Bill 11 explained in plain English
Speaking Out About, and Reporting On, Workplace Violence and Harassment Act, 2022
Ontario legislature bill summary, status, timeline, sponsor, votes, and official sources.
At a glance
Official Legislative Assembly of Ontario snapshot for 43rd Parliament, 1st Session. Representative vote breakdowns appear when the Assembly publishes an Ayes and Nays page for the bill.
Our plain-language take, written for civic education.
Source: By PoliticalData.ca
Bill 11 amends the Occupational Health and Safety Act to protect workers who report workplace violence and harassment from reprisals and requires hospitals and long-term care homes to publicly report such incidents monthly.
This bill, known as the Speaking Out About, and Reporting On, Workplace Violence and Harassment Act, 2022, aims to enhance protections for workers who report or speak out about workplace violence and harassment. It also requires hospitals and long-term care homes to publicly report on incidents of workplace violence and harassment. The Act amends the Occupational Health and Safety Act.
- Amends the Occupational Health and Safety Act to protect workers from reprisal when they report or speak out about workplace violence and harassment.
- Specifies that reprisals include measures that adversely affect a worker's employment, such as termination, demotion, discipline, suspension, or intimidation.
- Requires employers that are hospitals and long-term care homes to publicly report the number of workplace violence incidents on their website at least once a month.
- Requires employers that are hospitals and long-term care homes to publicly report the number of workplace harassment incidents on their website at least once a month.
- Repeals and substitutes provisions in the Occupational Health and Safety Act to clarify protections against reprisals for workers.
- Clarifies that a reprisal is any measure taken against a worker that adversely affects their employment, and lists examples of such measures.
- Workers in Ontario
- Employers in Ontario
- Hospitals in Ontario
- Long-term care homes in Ontario
- Occupational health and safety committees and representatives
- Workers have the right to speak out about and report workplace violence and harassment without fear of reprisal.
- Employers have the obligation to not take reprisals against workers for reporting or speaking out about workplace violence and harassment.
- Hospitals and long-term care homes have the obligation to publicly report monthly on incidents of workplace violence.
- Hospitals and long-term care homes have the obligation to publicly report monthly on incidents of workplace harassment.
- The Act comes into force on the day it receives Royal Assent.
- The bill does not explicitly mention any new taxes or financial impacts.
- The bill amends provisions related to reprisals, which are acts taken against a worker that adversely affect their employment.

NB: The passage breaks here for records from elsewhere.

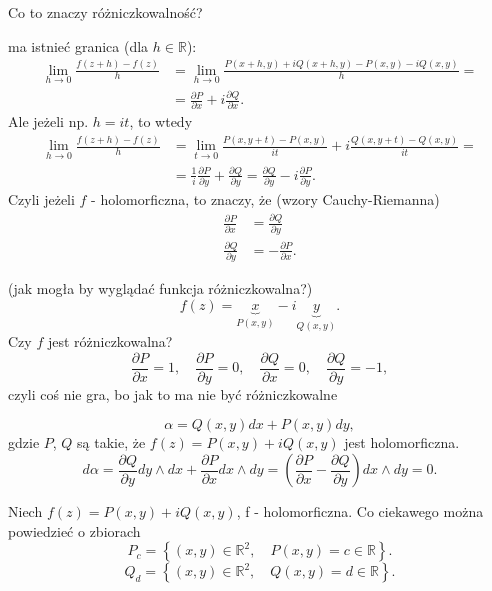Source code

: \documentclass[../main.tex]{subfiles}
\begin{document}
\begin{pytanie}
    Co to znaczy różniczkowalność?
\end{pytanie}
ma istnieć granica (dla $h\in \mathbb{R}$):
\begin{align*}
    \lim_{h \to 0} \frac{f(z+h) - f(z)}{h} &= \lim_{h \to 0} \frac{P(x+h, y) + iQ(x + h, y) - P(x,y) - iQ(x,y)}{h} =\\
    &= \frac{\partial P}{\partial x} + i \frac{\partial Q}{\partial x}
.\end{align*}
Ale jeżeli np. $h = it$, to wtedy
\begin{align*}
    \lim_{h \to 0}\frac{f(z+h) - f(z)}{h} &= \lim_{t \to 0}\frac{P(x, y+t) - P(x,y)}{it} + i \frac{Q(x, y+t) - Q(x,y)}{it} =\\
    &= \frac{1}{i} \frac{\partial P}{\partial y} + \frac{\partial Q}{\partial y} = \frac{\partial Q}{\partial y} - i \frac{\partial P}{\partial y}
.\end{align*}
Czyli jeżeli $f$ - holomorficzna, to znaczy, że (wzory Cauchy-Riemanna)
\begin{align*}
    \frac{\partial P}{\partial x} &= \frac{\partial Q}{\partial y}\\
    \frac{\partial Q}{\partial y} &= - \frac{\partial P}{\partial x}
.\end{align*}
\begin{przyklad}
    (jak mogła by wyglądać funkcja różniczkowalna?)
    \[
        f(z) = \underbrace{x}_{P(x,y)} - i\underbrace{y}_{Q(x,y)}
    .\]
Czy $f$ jest różniczkowalna?
\[
\frac{\partial P}{\partial x} = 1,\quad \frac{\partial P}{\partial y} = 0,\quad \frac{\partial Q}{\partial x}  = 0,\quad \frac{\partial Q}{\partial y} = -1
,\]
czyli coś nie gra, bo jak to ma nie być różniczkowalne
\end{przyklad}
\begin{przyklad}
    \[
        \alpha = Q(x,y)dx + P(x,y)dy
    ,\]
gdzie $P$, $Q$ są takie, że $f(z) = P(x,y) + iQ(x,y)$ jest holomorficzna.
\[
    d\alpha = \frac{\partial Q}{\partial y} dy\land dx + \frac{\partial P}{\partial x} dx\land dy = \left( \frac{\partial P}{\partial x} - \frac{\partial Q}{\partial y}  \right) dx\land dy = 0
.\]
\end{przyklad}
\begin{pytanie}
    Niech $f(z) = P(x,y) + iQ(x,y)$, f - holomorficzna. Co ciekawego można powiedzieć o zbiorach
    \[
        P_c = \left\{ (x,y)\in \mathbb{R}^2,\quad P(x,y) = c\in\mathbb{R} \right\}
    .\]
    \[
        Q_d = \left\{ (x,y)\in \mathbb{R}^2,\quad Q(x,y) = d\in \mathbb{R} \right\}
    .\]
\end{pytanie}
\end{document}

Specific penalties for contraventions are not detailed in the provided text.
- The bill does not specify the exact format or location of the website reporting for hospitals and long-term care homes, other than that it must be on 'its website'.
- While the bill defines what constitutes a reprisal, it does not detail the specific enforcement mechanisms or penalties for employers found to have taken reprisals, beyond the general framework of the Occupational Health and Safety Act.

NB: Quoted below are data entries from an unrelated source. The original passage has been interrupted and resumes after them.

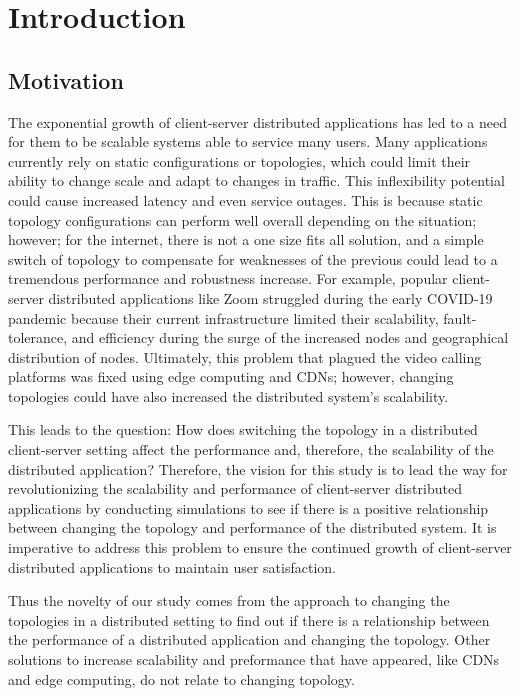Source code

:

\section{Introduction}

\subsection{Motivation}

\indent The exponential growth of client-server distributed applications has led to a need for them to be scalable systems able to service many users. Many applications currently rely on static configurations or topologies, which could limit their ability to change scale and adapt to changes in traffic. This inflexibility potential could cause increased latency and even service outages. This is because static topology configurations can perform well overall depending on the situation; however; for the internet, there is not a one size fits all solution, and a simple switch of topology to compensate for weaknesses of the previous could lead to a tremendous performance and robustness increase. For example, popular client-server distributed applications like Zoom struggled during the early COVID-19 pandemic because their current infrastructure limited their scalability, fault-tolerance, and efficiency during the surge of the increased nodes and geographical distribution of nodes. Ultimately, this problem that plagued the video calling platforms was fixed using edge computing and CDNs; however, changing topologies could have also increased the distributed system's scalability.

This leads to the question: How does switching the topology in a distributed client-server setting affect the performance and, therefore, the scalability of the distributed application? Therefore, the vision for this study is to lead the way for revolutionizing the scalability and performance of client-server distributed applications by conducting simulations to see if there is a positive relationship between changing the topology and performance of the distributed system. It is imperative to address this problem to ensure the continued growth of client-server distributed applications to maintain user satisfaction.

Thus the novelty of our study comes from the approach to changing the topologies in a distributed setting to find out if there is a relationship between the performance of a distributed application and changing the topology. Other solutions to increase scalability and preformance that have appeared, like CDNs and edge computing, do not relate to changing topology.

- The bill refers to 'incidents of workplace violence and workplace harassment' but does not provide a specific definition of what constitutes an 'incident' in this reporting context.
This bill amends sections of the Occupational Health and Safety Act to add new reporting requirements for hospitals and long-term care homes regarding workplace violence and harassment, and to strengthen protections for workers who report such issues.

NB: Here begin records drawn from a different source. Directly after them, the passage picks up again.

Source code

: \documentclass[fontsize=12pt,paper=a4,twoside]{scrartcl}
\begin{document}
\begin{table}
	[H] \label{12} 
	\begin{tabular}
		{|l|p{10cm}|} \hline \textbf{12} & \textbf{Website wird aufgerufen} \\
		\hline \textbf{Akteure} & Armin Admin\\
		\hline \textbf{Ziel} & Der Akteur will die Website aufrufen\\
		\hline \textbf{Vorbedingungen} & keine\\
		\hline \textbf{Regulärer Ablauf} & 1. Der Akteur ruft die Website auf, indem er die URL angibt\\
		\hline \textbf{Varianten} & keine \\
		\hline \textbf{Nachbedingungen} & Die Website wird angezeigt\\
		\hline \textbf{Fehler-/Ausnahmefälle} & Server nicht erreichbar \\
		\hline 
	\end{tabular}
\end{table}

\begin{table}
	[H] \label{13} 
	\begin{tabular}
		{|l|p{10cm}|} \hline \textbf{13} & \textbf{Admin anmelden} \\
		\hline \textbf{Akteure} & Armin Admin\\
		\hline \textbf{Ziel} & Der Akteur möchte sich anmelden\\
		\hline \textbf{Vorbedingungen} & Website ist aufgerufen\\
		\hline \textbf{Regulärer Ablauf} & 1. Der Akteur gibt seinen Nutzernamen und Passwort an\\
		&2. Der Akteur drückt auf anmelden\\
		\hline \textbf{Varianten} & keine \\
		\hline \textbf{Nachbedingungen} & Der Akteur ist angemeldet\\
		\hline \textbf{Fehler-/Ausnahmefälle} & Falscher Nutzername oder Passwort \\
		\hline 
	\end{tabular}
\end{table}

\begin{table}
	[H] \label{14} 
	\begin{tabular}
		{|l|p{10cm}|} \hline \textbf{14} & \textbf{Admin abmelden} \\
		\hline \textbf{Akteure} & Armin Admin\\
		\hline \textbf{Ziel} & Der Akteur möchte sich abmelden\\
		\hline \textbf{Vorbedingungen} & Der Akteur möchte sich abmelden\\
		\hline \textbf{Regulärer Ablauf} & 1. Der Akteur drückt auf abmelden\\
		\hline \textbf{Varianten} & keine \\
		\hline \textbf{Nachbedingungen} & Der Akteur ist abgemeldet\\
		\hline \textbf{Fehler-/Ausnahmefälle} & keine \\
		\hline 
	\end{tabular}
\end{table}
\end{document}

Source: Sections 1, 2, and 3
Adds a requirement for hospitals and long-term care homes to report the number of workplace violence incidents on their website at least monthly.
Source: Section 1
Adds a requirement for hospitals and long-term care homes to report the number of workplace harassment incidents on their website at least monthly.
Source: Section 2
Replaces the existing provision with a broader definition of reprisal and clarifies that workers are protected from reprisal for various actions related to reporting or addressing workplace violence and harassment.
Source: Section 3
Generated using AI from official bill text. Not legal advice. It is written by PoliticalData.ca for civic education, automatically checked and spot-reviewed before publishing.
Official textProcess Snapshot
Vote Summary
This bill is still active. We only show vote counts after the legislature publishes a recorded division.
No published representative vote breakdown
This bill is still moving through the process. When a recorded division is published, representative positions can be listed here.
Official sources
Status, sponsor, votes, and timeline on this page are drawn from these official legislative sources and public records. Each summary above is attributed to its own source.